Untuk itu, Mustaqim merekomendasikan agar Bank Indonesia lebih aktif menyasar komunitas adat secara langsung melalui program literasi dan pendampingan keuangan digital. Ia berharap edukasi tidak hanya dilakukan melalui perangkat desa, melainkan menyentuh masyarakat adat secara personal.

Strategi Membangun Smart Citizen dari Tapak

Menanggapi perkembangan ini, Bank Indonesia (BI) sebagai bank sentral menyatakan dukungan penuh terhadap penguatan ekosistem digital yang inklusif. Sakti Arif Wicaksono, Deputi Direktur Kantor Perwakilan BI Sulsel, mengungkapkan bahwa masyarakat adat di sekitar Malino, Kabupaten Gowa, kini menunjukkan peningkatan kesadaran terhadap layanan keuangan digital.

“Masyarakat sudah mulai melek digital dan mereka telah menggunakan QRIS, m-banking, dan transfer,” ujarnya saat dihubungi harian.news, Minggu (21/6/2025).

Namun demikian, Sakti menekankan bahwa keberhasilan transformasi ini masih menghadapi kendala mendasar, terutama terkait literasi dan infrastruktur. Ia menyoroti bahwa keterbatasan jaringan di beberapa wilayah adat membuat penggunaan QRIS dan layanan m-banking belum merata.

Menurutnya, peran bank sentral harus diperluas hingga ke tingkat akar rumput, dengan melibatkan pemuka adat, pemerintah daerah, dan lembaga keuangan lokal. “Edukasi harus menyentuh langsung masyarakat, bukan hanya aparat desa.”

Sebagai bagian dari strategi membangun smart citizen, BI Sulsel juga mengembangkan inovasi teknologi seperti QRIS Tap berbasis NFC. Inovasi ini dirancang untuk mendukung transaksi cepat di ruang publik, seperti transportasi dan parkir, serta merespons kebutuhan generasi muda dan pelaku UMKM.

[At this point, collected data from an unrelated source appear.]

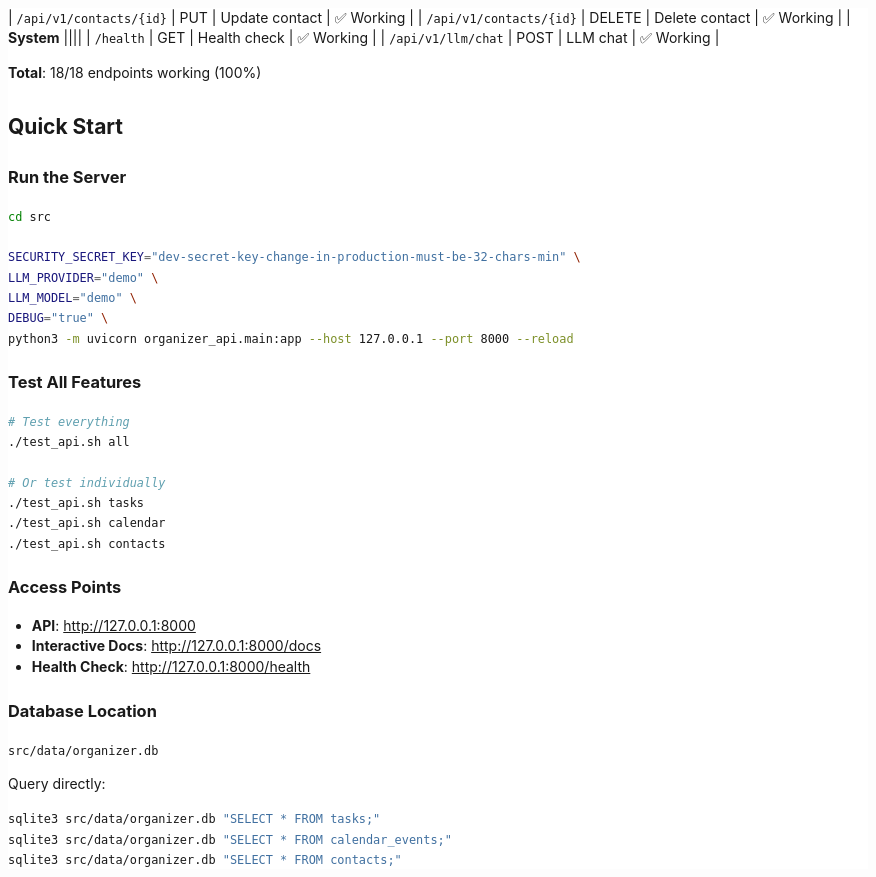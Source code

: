 | `/api/v1/contacts/{id}` | PUT | Update contact | ✅ Working |
| `/api/v1/contacts/{id}` | DELETE | Delete contact | ✅ Working |
| **System** ||||
| `/health` | GET | Health check | ✅ Working |
| `/api/v1/llm/chat` | POST | LLM chat | ✅ Working |

**Total**: 18/18 endpoints working (100%)

## Quick Start

### Run the Server
```bash
cd src

SECURITY_SECRET_KEY="dev-secret-key-change-in-production-must-be-32-chars-min" \
LLM_PROVIDER="demo" \
LLM_MODEL="demo" \
DEBUG="true" \
python3 -m uvicorn organizer_api.main:app --host 127.0.0.1 --port 8000 --reload
```

### Test All Features
```bash
# Test everything
./test_api.sh all

# Or test individually
./test_api.sh tasks
./test_api.sh calendar
./test_api.sh contacts
```

### Access Points
- **API**: http://127.0.0.1:8000
- **Interactive Docs**: http://127.0.0.1:8000/docs
- **Health Check**: http://127.0.0.1:8000/health

### Database Location
```
src/data/organizer.db
```

Query directly:
```bash
sqlite3 src/data/organizer.db "SELECT * FROM tasks;"
sqlite3 src/data/organizer.db "SELECT * FROM calendar_events;"
sqlite3 src/data/organizer.db "SELECT * FROM contacts;"
```
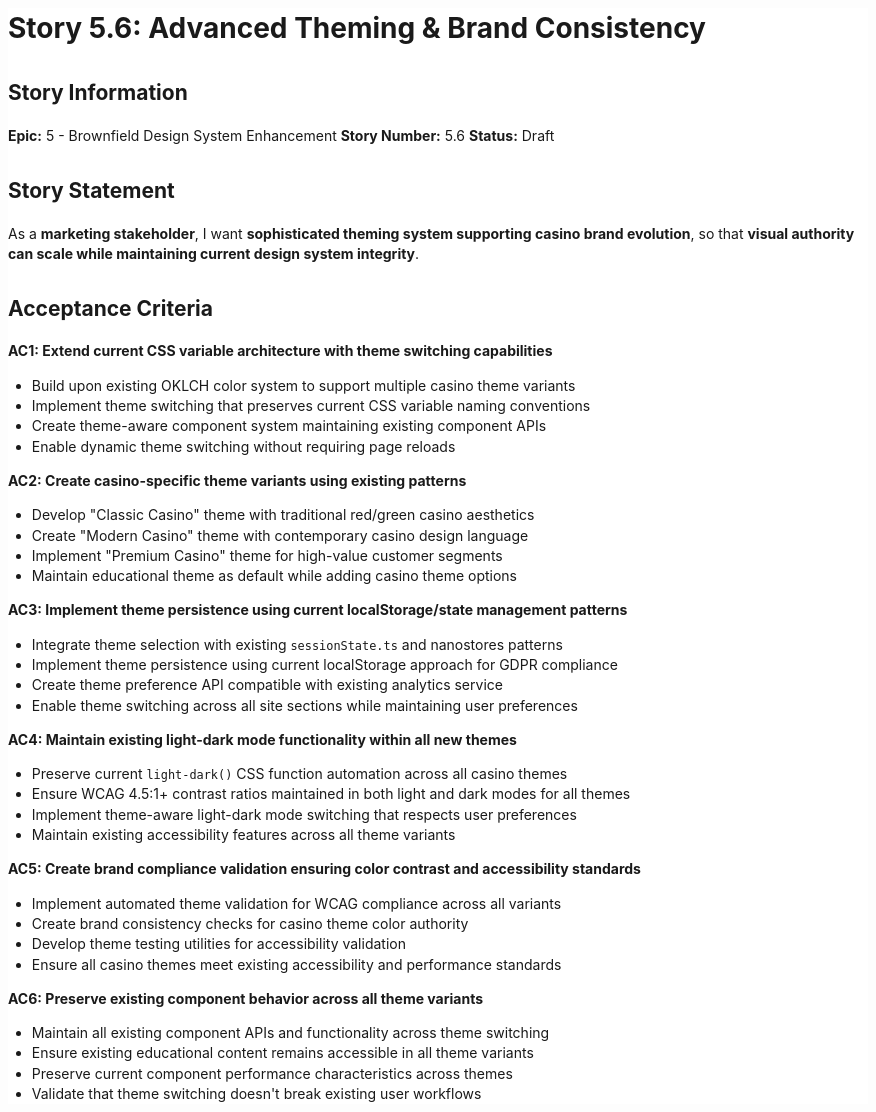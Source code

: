 # Story 5.6: Advanced Theming & Brand Consistency

## Story Information

**Epic:** 5 - Brownfield Design System Enhancement
**Story Number:** 5.6
**Status:** Draft

## Story Statement

As a **marketing stakeholder**,
I want **sophisticated theming system supporting casino brand evolution**,
so that **visual authority can scale while maintaining current design system integrity**.

## Acceptance Criteria

**AC1: Extend current CSS variable architecture with theme switching capabilities**
- Build upon existing OKLCH color system to support multiple casino theme variants
- Implement theme switching that preserves current CSS variable naming conventions
- Create theme-aware component system maintaining existing component APIs
- Enable dynamic theme switching without requiring page reloads

**AC2: Create casino-specific theme variants using existing patterns**
- Develop "Classic Casino" theme with traditional red/green casino aesthetics
- Create "Modern Casino" theme with contemporary casino design language
- Implement "Premium Casino" theme for high-value customer segments
- Maintain educational theme as default while adding casino theme options

**AC3: Implement theme persistence using current localStorage/state management patterns**
- Integrate theme selection with existing `sessionState.ts` and nanostores patterns
- Implement theme persistence using current localStorage approach for GDPR compliance
- Create theme preference API compatible with existing analytics service
- Enable theme switching across all site sections while maintaining user preferences

**AC4: Maintain existing light-dark mode functionality within all new themes**
- Preserve current `light-dark()` CSS function automation across all casino themes
- Ensure WCAG 4.5:1+ contrast ratios maintained in both light and dark modes for all themes
- Implement theme-aware light-dark mode switching that respects user preferences
- Maintain existing accessibility features across all theme variants

**AC5: Create brand compliance validation ensuring color contrast and accessibility standards**
- Implement automated theme validation for WCAG compliance across all variants
- Create brand consistency checks for casino theme color authority
- Develop theme testing utilities for accessibility validation
- Ensure all casino themes meet existing accessibility and performance standards

**AC6: Preserve existing component behavior across all theme variants**
- Maintain all existing component APIs and functionality across theme switching
- Ensure existing educational content remains accessible in all theme variants
- Preserve current component performance characteristics across themes
- Validate that theme switching doesn't break existing user workflows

Menariknya lagi, pendekatan ini tetap menjunjung nilai budaya lokal, di mana edukasi tidak dilakukan dengan pemaksaan, melainkan memberikan pilihan yang menghargai adat. “Kami sadar, pendekatan budaya jauh lebih efektif untuk masyarakat adat,” ujar Sakti.

Bank Indonesia juga membuka ruang bagi komunitas adat untuk aktif mengajukan kemitraan melalui proposal desa atau program penguatan UMKM digital. Sakti menegaskan bahwa setiap inisiatif yang lahir dari masyarakat akan difasilitasi selama ada komitmen.

“Selama ada kemauan dan keseriusan, kami siap fasilitasi. Yang penting, manfaatnya bisa dirasakan langsung,” paparnya. Langkah ini menegaskan peran BI tidak hanya sebagai regulator moneter, tapi juga sebagai enabler transformasi digital yang adil dan kontekstual.

Dalam konteks ini, upaya BI lebih dari sekadar memperluas penggunaan teknologi; ini adalah misi jangka panjang untuk mencetak smart citizen, yaitu warga yang tak hanya melek teknologi, tetapi juga bijak, kritis, dan tetap berakar pada nilai-nilai lokal.

Keberhasilan program digitalisasi di komunitas adat akan menjadi bukti nyata bahwa peran bank sentral dalam mendorong inklusi keuangan dapat menjangkau hingga batas-batas budaya yang selama ini dianggap jauh dari pusat modernisasi.